Carol Campbell
Umuzi
Review: Brian Joss
Carol Campbell has gone back to the place she knows so well – the Karoo – for the setting of her third book, The Tortoise Cried Its Only Tear. The other two books are My Children Have Faces and Esther’s House, respectively a novel about the Karretjiemense , an insight into the lives of the “invisible people” and Esther Gelderblom of Oudtshoorn which focused on the corruption in the government housing system.
The protagonist in The Tortoise Cried Its Only Tear is Siena and in the opening pages we find her running helter-skelter, covered in blood, towards her old school, Seakoegat Primary, the only place she has known peace, and where Aunt Esme and Meneer Maans will know what to do. The school is on the tar road to Beaufort West about three days from Prince Albert on the karretjie, but “that was with stops”. Campbell recounts the incidents that sent a desperate Siena to get help.
Siena is one of the karretjiemense and she remembers how, when she was a child, her “Pa” worked as a fencer (a spanner) on many of the farms in the area. It was when Pa was working in the Valley that the mevrou took Siena to Seekoegat Primary and left her there with a packet from Pep with grey pants and a white shirt. She was there to learn to behave, the mevrou said. Siena had been so afraid that she wanted to run back to Ma and Pa. But Aunt Esme, who called her Klimmie, soon put her at her ease. The Valley was also where Siena met Boetie, who was to play a major role in her life. It was also where she witnessed her first killing when the farm owner Baas Jan is murdered by Ou Ana and Majola, the people who took Boetie under their wing. Numerous other characters play a role in Siena’s life: Sex-worker Dolly’s son Kriekie with hands like claws as a result of a beating by a gang and whose warnings about Boetie went unheeded.
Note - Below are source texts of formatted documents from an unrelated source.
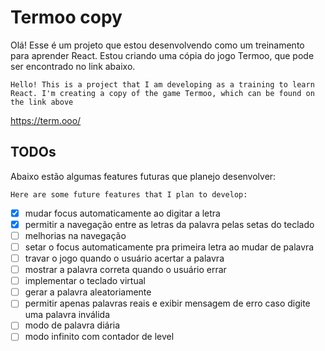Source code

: # Termoo copy

Olá! Esse é um projeto que estou desenvolvendo como um treinamento para aprender React. Estou criando uma cópia do jogo Termoo, que pode ser encontrado no link abaixo.

``Hello! This is a project that I am developing as a training to learn React. I'm creating a copy of the game Termoo, which can be found on the link above``

https://term.ooo/

## TODOs

Abaixo estão algumas features futuras que planejo desenvolver:

``Here are some future features that I plan to develop:``

- [x] mudar focus automaticamente ao digitar a letra
- [x] permitir a navegação entre as letras da palavra pelas setas do teclado
- [ ] melhorias na navegação
- [ ] setar o focus automaticamente pra primeira letra ao mudar de palavra
- [ ] travar o jogo quando o usuário acertar a palavra
- [ ] mostrar a palavra correta quando o usuário errar
- [ ] implementar o teclado virtual
- [ ] gerar a palavra aleatoriamente
- [ ] permitir apenas palavras reais e exibir mensagem de erro caso digite uma palavra inválida 
- [ ] modo de palavra diária
- [ ] modo infinito com contador de level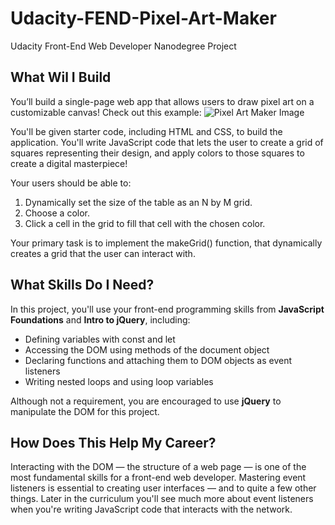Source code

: # Udacity-FEND-Pixel-Art-Maker
Udacity Front-End Web Developer Nanodegree Project 

## What Wil I Build
You’ll build a single-page web app that allows users to draw pixel art on a customizable canvas! Check out this example:
![Pixel Art Maker Image](https://d17h27t6h515a5.cloudfront.net/topher/2017/August/59a4a997_screen-shot-2017-08-22-at-8.33.49-pm/screen-shot-2017-08-22-at-8.33.49-pm.png)

You'll be given starter code, including HTML and CSS, to build the application. You'll write JavaScript code that lets the user to create a grid of squares representing their design, and apply colors to those squares to create a digital masterpiece!

Your users should be able to:

1. Dynamically set the size of the table as an N by M grid.
2. Choose a color.
3. Click a cell in the grid to fill that cell with the chosen color.

Your primary task is to implement the makeGrid() function, that dynamically creates a grid that the user can interact with.

## What Skills Do I Need?
In this project, you'll use your front-end programming skills from **JavaScript Foundations** and **Intro to jQuery**, including:
* Defining variables with const and let
* Accessing the DOM using methods of the document object
* Declaring functions and attaching them to DOM objects as event listeners
* Writing nested loops and using loop variables

Although not a requirement, you are encouraged to use **jQuery** to manipulate the DOM for this project.

## How Does This Help My Career?
Interacting with the DOM — the structure of a web page — is one of the most fundamental skills for a front-end web developer. Mastering event listeners is essential to creating user interfaces — and to quite a few other things. Later in the curriculum you'll see much more about event listeners when you're writing JavaScript code that interacts with the network.



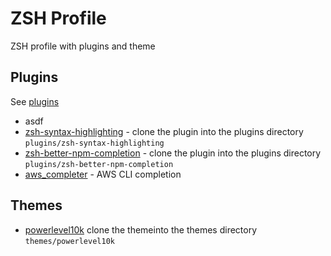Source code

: # ZSH Profile
ZSH profile with plugins and theme

## Plugins
See [plugins](./plugins/)

- asdf 
- [zsh-syntax-highlighting](https://github.com/zsh-users/zsh-syntax-highlighting.git) - clone the plugin into the plugins directory `plugins/zsh-syntax-highlighting`
- [zsh-better-npm-completion](https://github.com/lukechilds/zsh-better-npm-completion) - clone the plugin into the plugins directory `plugins/zsh-better-npm-completion`
- [aws_completer](https://docs.aws.amazon.com/cli/latest/userguide/cli-configure-completion.html) - AWS CLI completion

## Themes
- [powerlevel10k](https://github.com/romkatv/powerlevel10k) clone the themeinto the themes directory `themes/powerlevel10k`
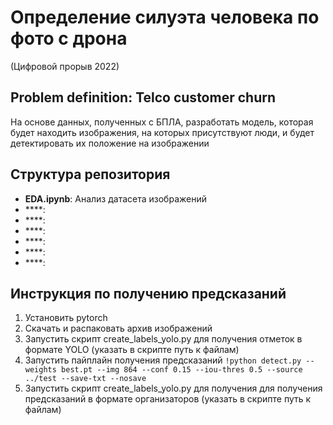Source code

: # Определение силуэта человека по фото с дрона
(Цифровой прорыв 2022)

## Problem definition: Telco customer churn
На основе данных, полученных с БПЛА, разработать модель, которая будет находить изображения, на которых присутствуют люди, и будет детектировать их положение на изображении


## Структура репозитория
- **EDA.ipynb**: Анализ датасета изображений
- ****: 
- ****: 
- ****: 
- ****:
- ****:
- ****:


## Инструкция по получению предсказаний
1. Установить pytorch
2. Скачать и распаковать архив изображений
3. Запустить скрипт create_labels_yolo.py для получения отметок в формате YOLO (указать в скрипте путь к файлам)
4. Запустить пайплайн получения предсказаний
   `!python detect.py --weights best.pt --img 864 --conf 0.15 --iou-thres 0.5 --source ../test --save-txt --nosave`
5. Запустить скрипт create_labels_yolo.py для получения для получения предсказаний в формате организаторов (указать в скрипте путь к файлам)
There are also the ghost of the past that Siena talks to on her headlong journey.
The book is filled with haunting legends of the Karoo including the mermaids who hide in the waterholes and Outa Dolos, an evil spectre who lives in the river bed. But what haunts Siena most is the tortoise she and Boetie once killed. When they lived on the karretjie Siena begged her father to kill a tortoise so they could eat its meat. It’s easy to cook and there’s plenty of meat. But, no matter how hungry they were, Pa refused. “A tortoise cries one tear, Sienatjie, and that’s when it dies. I don’t want to be responsible for that tear.” He told her the tortoise is one of the wise men of the Karoo who has seen everything from the beginning of the world. “If you eat a tortoise, everything we know will be forgotten. Never mess with a tortoise.”
At school Siena often thought of Boetie and the old tortoise they had killed. What had they done? She had seen a tortoise’s only tear and afterwards everything had changed.
Campbell has captured the nuances and the flavours of the inhabitants and indeed of the Karoo itself which seamlessly becomes part of the story.
The Tortoise Cried Its Only Tear is a haunting and magical novel that will make you shed more than one tear. But it will leave you uplifted and hopeful. It is also available in Afrikaans as Die Skilpad se Laaste Troon.